(Items from a data source)
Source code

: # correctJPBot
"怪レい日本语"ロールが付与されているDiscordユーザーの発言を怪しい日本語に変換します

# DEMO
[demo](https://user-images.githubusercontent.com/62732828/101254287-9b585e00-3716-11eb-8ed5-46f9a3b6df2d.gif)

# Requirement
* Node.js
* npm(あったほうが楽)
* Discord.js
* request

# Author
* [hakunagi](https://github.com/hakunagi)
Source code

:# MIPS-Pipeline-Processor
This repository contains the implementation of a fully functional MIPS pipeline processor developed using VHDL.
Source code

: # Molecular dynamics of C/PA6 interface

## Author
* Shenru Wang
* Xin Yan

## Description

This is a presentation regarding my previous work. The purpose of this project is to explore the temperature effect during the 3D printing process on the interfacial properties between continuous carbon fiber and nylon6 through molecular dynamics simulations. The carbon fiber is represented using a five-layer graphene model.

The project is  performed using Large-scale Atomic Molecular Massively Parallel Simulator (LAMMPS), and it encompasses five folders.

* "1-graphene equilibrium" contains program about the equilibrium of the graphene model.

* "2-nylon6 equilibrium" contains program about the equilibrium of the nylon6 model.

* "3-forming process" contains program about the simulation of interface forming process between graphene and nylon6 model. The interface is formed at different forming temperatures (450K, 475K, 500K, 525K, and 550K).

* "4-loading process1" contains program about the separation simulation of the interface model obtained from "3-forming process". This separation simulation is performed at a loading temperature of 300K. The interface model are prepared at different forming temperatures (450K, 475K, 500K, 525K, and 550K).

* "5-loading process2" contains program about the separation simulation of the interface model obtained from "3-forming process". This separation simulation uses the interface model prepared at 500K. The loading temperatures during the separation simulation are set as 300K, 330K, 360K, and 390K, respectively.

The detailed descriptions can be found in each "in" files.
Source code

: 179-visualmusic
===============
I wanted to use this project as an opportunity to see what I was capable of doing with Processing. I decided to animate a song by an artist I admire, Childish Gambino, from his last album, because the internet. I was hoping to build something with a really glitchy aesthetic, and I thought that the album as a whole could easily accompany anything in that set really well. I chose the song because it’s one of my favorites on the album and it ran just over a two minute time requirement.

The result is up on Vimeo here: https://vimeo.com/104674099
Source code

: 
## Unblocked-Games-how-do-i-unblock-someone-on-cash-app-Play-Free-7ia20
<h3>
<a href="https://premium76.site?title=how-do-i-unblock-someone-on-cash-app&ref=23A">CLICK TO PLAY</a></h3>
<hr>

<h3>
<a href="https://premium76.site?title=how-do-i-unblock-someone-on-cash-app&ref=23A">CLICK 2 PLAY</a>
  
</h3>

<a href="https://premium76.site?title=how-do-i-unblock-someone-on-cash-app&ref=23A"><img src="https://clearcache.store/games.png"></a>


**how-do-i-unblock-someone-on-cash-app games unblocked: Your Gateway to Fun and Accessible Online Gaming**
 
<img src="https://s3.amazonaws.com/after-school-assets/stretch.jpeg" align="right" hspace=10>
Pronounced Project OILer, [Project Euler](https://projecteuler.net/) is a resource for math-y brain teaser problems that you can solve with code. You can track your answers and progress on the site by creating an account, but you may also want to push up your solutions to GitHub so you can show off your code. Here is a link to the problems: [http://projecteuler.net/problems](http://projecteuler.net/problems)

### Your objective
Transcribe the lines above precisely, keeping each one unchanged.

### Written solution
Source code

: # correctJPBot
"怪レい日本语"ロールが付与されているDiscordユーザーの発言を怪しい日本語に変換します

# DEMO
[demo](https://user-images.githubusercontent.com/62732828/101254287-9b585e00-3716-11eb-8ed5-46f9a3b6df2d.gif)

# Requirement
* Node.js
* npm(あったほうが楽)
* Discord.js
* request

# Author
* [hakunagi](https://github.com/hakunagi)
Source code

:# MIPS-Pipeline-Processor
This repository contains the implementation of a fully functional MIPS pipeline processor developed using VHDL.
Source code

: # Molecular dynamics of C/PA6 interface

## Author
* Shenru Wang
* Xin Yan

## Description

This is a presentation regarding my previous work. The purpose of this project is to explore the temperature effect during the 3D printing process on the interfacial properties between continuous carbon fiber and nylon6 through molecular dynamics simulations. The carbon fiber is represented using a five-layer graphene model.

The project is  performed using Large-scale Atomic Molecular Massively Parallel Simulator (LAMMPS), and it encompasses five folders.

* "1-graphene equilibrium" contains program about the equilibrium of the graphene model.

* "2-nylon6 equilibrium" contains program about the equilibrium of the nylon6 model.

* "3-forming process" contains program about the simulation of interface forming process between graphene and nylon6 model. The interface is formed at different forming temperatures (450K, 475K, 500K, 525K, and 550K).

* "4-loading process1" contains program about the separation simulation of the interface model obtained from "3-forming process". This separation simulation is performed at a loading temperature of 300K. The interface model are prepared at different forming temperatures (450K, 475K, 500K, 525K, and 550K).

* "5-loading process2" contains program about the separation simulation of the interface model obtained from "3-forming process". This separation simulation uses the interface model prepared at 500K. The loading temperatures during the separation simulation are set as 300K, 330K, 360K, and 390K, respectively.

The detailed descriptions can be found in each "in" files.
Source code

: 179-visualmusic
===============
I wanted to use this project as an opportunity to see what I was capable of doing with Processing. I decided to animate a song by an artist I admire, Childish Gambino, from his last album, because the internet. I was hoping to build something with a really glitchy aesthetic, and I thought that the album as a whole could easily accompany anything in that set really well. I chose the song because it’s one of my favorites on the album and it ran just over a two minute time requirement.

The result is up on Vimeo here: https://vimeo.com/104674099
Source code

: 
## Unblocked-Games-how-do-i-unblock-someone-on-cash-app-Play-Free-7ia20
<h3>
<a href="https://premium76.site?title=how-do-i-unblock-someone-on-cash-app&ref=23A">CLICK TO PLAY</a></h3>
<hr>

<h3>
<a href="https://premium76.site?title=how-do-i-unblock-someone-on-cash-app&ref=23A">CLICK 2 PLAY</a>
  
</h3>

<a href="https://premium76.site?title=how-do-i-unblock-someone-on-cash-app&ref=23A"><img src="https://clearcache.store/games.png"></a>


**how-do-i-unblock-someone-on-cash-app games unblocked: Your Gateway to Fun and Accessible Online Gaming**
 
<img src="https://s3.amazonaws.com/after-school-assets/stretch.jpeg" align="right" hspace=10>
Pronounced Project OILer, [Project Euler](https://projecteuler.net/) is a resource for math-y brain teaser problems that you can solve with code. You can track your answers and progress on the site by creating an account, but you may also want to push up your solutions to GitHub so you can show off your code. Here is a link to the problems: [http://projecteuler.net/problems](http://projecteuler.net/problems)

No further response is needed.